In Engadina cresce la preoccupazione per il futuro dell’ospedale di Samedan. Dopo la bocciatura del piano di salvataggio da 51 milioni di franchi da parte di tre dei Comuni coinvolti, benché finora non si registrino partenze, una parte del personale valuta di andarsene. E ciò proprio alla vigilia della stagione invernale in cui le persone nella zona passano da 17’000 a 100’000, contando i turisti.
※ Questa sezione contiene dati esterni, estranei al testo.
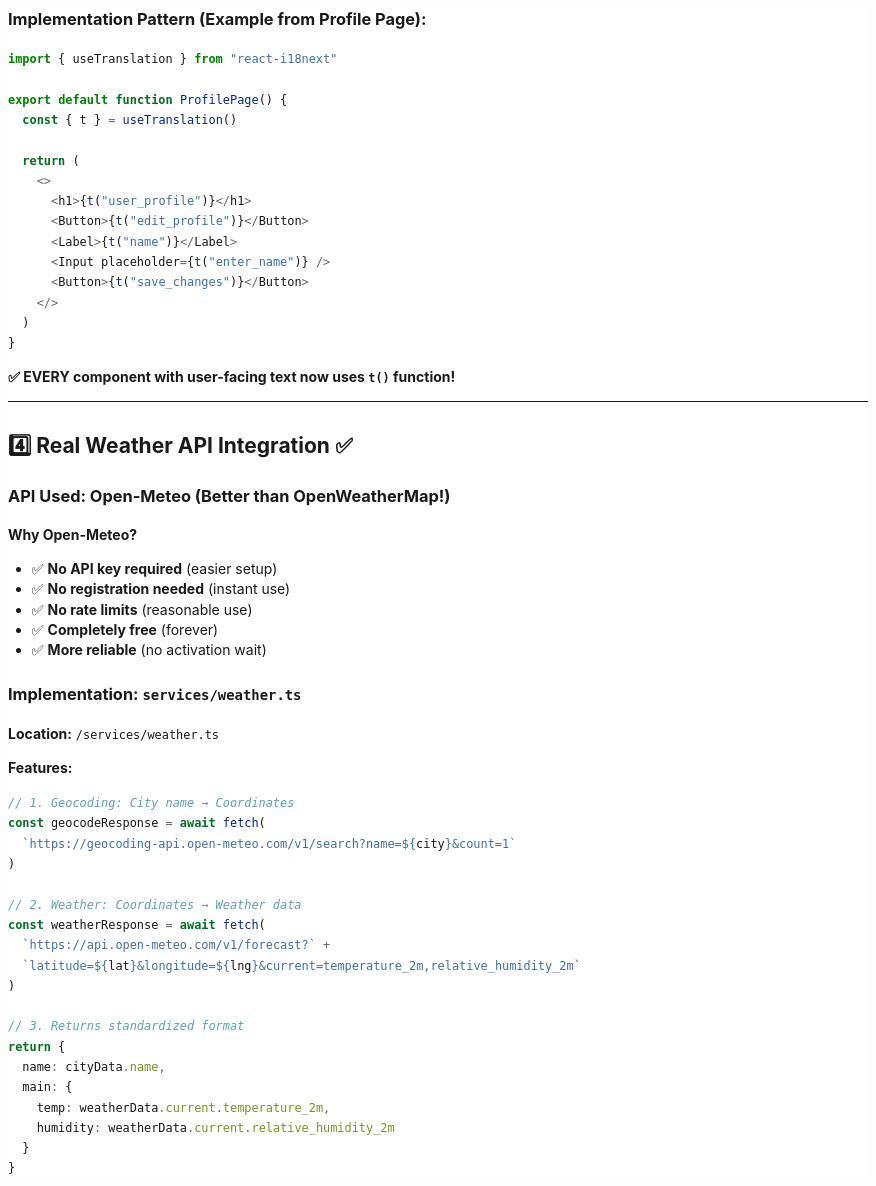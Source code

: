 ### **Implementation Pattern (Example from Profile Page):**

```typescript
import { useTranslation } from "react-i18next"

export default function ProfilePage() {
  const { t } = useTranslation()
  
  return (
    <>
      <h1>{t("user_profile")}</h1>
      <Button>{t("edit_profile")}</Button>
      <Label>{t("name")}</Label>
      <Input placeholder={t("enter_name")} />
      <Button>{t("save_changes")}</Button>
    </>
  )
}
```

**✅ EVERY component with user-facing text now uses `t()` function!**

---

## 4️⃣ **Real Weather API Integration** ✅

### **API Used: Open-Meteo (Better than OpenWeatherMap!)**

**Why Open-Meteo?**
- ✅ **No API key required** (easier setup)
- ✅ **No registration needed** (instant use)
- ✅ **No rate limits** (reasonable use)
- ✅ **Completely free** (forever)
- ✅ **More reliable** (no activation wait)

### **Implementation: `services/weather.ts`**

**Location:** `/services/weather.ts`

**Features:**
```typescript
// 1. Geocoding: City name → Coordinates
const geocodeResponse = await fetch(
  `https://geocoding-api.open-meteo.com/v1/search?name=${city}&count=1`
)

// 2. Weather: Coordinates → Weather data
const weatherResponse = await fetch(
  `https://api.open-meteo.com/v1/forecast?` +
  `latitude=${lat}&longitude=${lng}&current=temperature_2m,relative_humidity_2m`
)

// 3. Returns standardized format
return {
  name: cityData.name,
  main: {
    temp: weatherData.current.temperature_2m,
    humidity: weatherData.current.relative_humidity_2m
  }
}
```
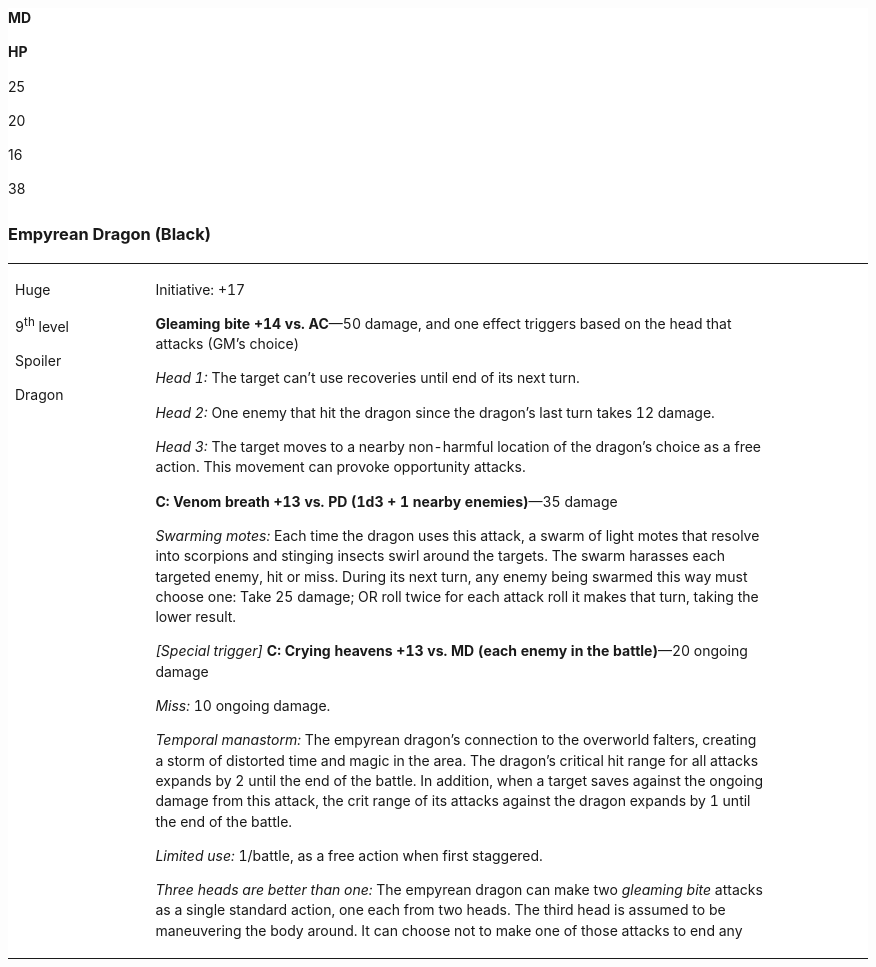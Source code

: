 <p><strong>MD</strong></p>
<p><strong>HP</strong></p></td>
<td><p>25</p>
<p>20</p>
<p>16</p>
<p>38</p></td>
</tr>
<tr class="even">
<td></td>
<td></td>
<td></td>
<td></td>
</tr>
</tbody>
</table>

### Empyrean Dragon (Black)

<table>
<colgroup>
<col style="width: 16%" />
<col style="width: 71%" />
<col style="width: 5%" />
<col style="width: 6%" />
</colgroup>
<tbody>
<tr class="odd">
<td><p>Huge</p>
<p>9<sup>th</sup> level</p>
<p>Spoiler</p>
<p>Dragon</p></td>
<td><p>Initiative: +17</p>
<p><strong>Gleaming bite +14 vs. AC</strong>—50 damage, and one effect
triggers based on the head that attacks (GM’s choice)</p>
<p><em>Head 1:</em> The target can’t use recoveries until end of its
next turn.</p>
<p><em>Head 2:</em> One enemy that hit the dragon since the dragon’s
last turn takes 12 damage.</p>
<p><em>Head 3:</em> The target moves to a nearby non-harmful location of
the dragon’s choice as a free action. This movement can provoke
opportunity attacks.</p>
<p><strong>C: Venom breath +13 vs. PD (1d3 + 1 nearby
enemies)</strong>—35 damage</p>
<p><em>Swarming motes:</em> Each time the dragon uses this attack, a
swarm of light motes that resolve into scorpions and stinging insects
swirl around the targets. The swarm harasses each targeted enemy, hit or
miss. During its next turn, any enemy being swarmed this way must choose
one: Take 25 damage; OR roll twice for each attack roll it makes that
turn, taking the lower result.</p>
<p><em>[Special trigger]</em> <strong>C: Crying heavens +13 vs. MD (each
enemy in the battle)</strong>—20 ongoing damage</p>
<p><em>Miss:</em> 10 ongoing damage.</p>
<p><em>Temporal manastorm:</em> The empyrean dragon’s connection to the
overworld falters, creating a storm of distorted time and magic in the
area. The dragon’s critical hit range for all attacks expands by 2 until
the end of the battle. In addition, when a target saves against the
ongoing damage from this attack, the crit range of its attacks against
the dragon expands by 1 until the end of the battle.</p>
<p><em>Limited use:</em> 1/battle, as a free action when first
staggered.</p>
<p><em>Three heads are better than one:</em> The empyrean dragon can
make two <em>gleaming bite</em> attacks as a single standard action, one
each from two heads. The third head is assumed to be maneuvering the
body around. It can choose not to make one of those attacks to end any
I vertici promettono che l’assistenza sarà garantita anche in questo periodo di picco, ma non rassicurano tutti.
I timori toccano anche l’ospedale di Scuol, che dista una cinquantina di chilometri: se a Samedan fossero tagliate prestazioni, molti pazienti potrebbero spostarsi per essere curati. “Ci sono la maternità e l’ortopedia, reparti che a Samedan potrebbero chiudere”, ricorda al Telegiornale della RSI Joachim Koppenberg, il direttore del centro sanitario. A suo avviso, “per decidere come ristrutturare a Samedan non ci sarà tempo fino ad aprile, fino alla fine della stagione invernale”. Per questo, aggiunge, “ci stiamo preparando allo scenario peggiore, ovvero che a causa delle partenze del personale da Samedan già a febbraio o marzo alcune prestazioni non saranno più garantite dall’ospedale dell’Alta Engadina.
Partenze che come detto, finora, non ci sono state, ma alcuni dei circa 500 dipendenti hanno già chiesto il certificato di lavoro. Difficile quindi dire se ci sarà un fuggi fuggi. La situazione finanziaria difficile è nota anche nel resto della Svizzera, vista l’attenzione mediatica che il caso grigionese ha saputo attirare. Quindi “altre strutture vogliono accaparrarsi questi specialisti”, spiega Renate Rutishauser, la presidente dell’associazione cantonale degli infermieri.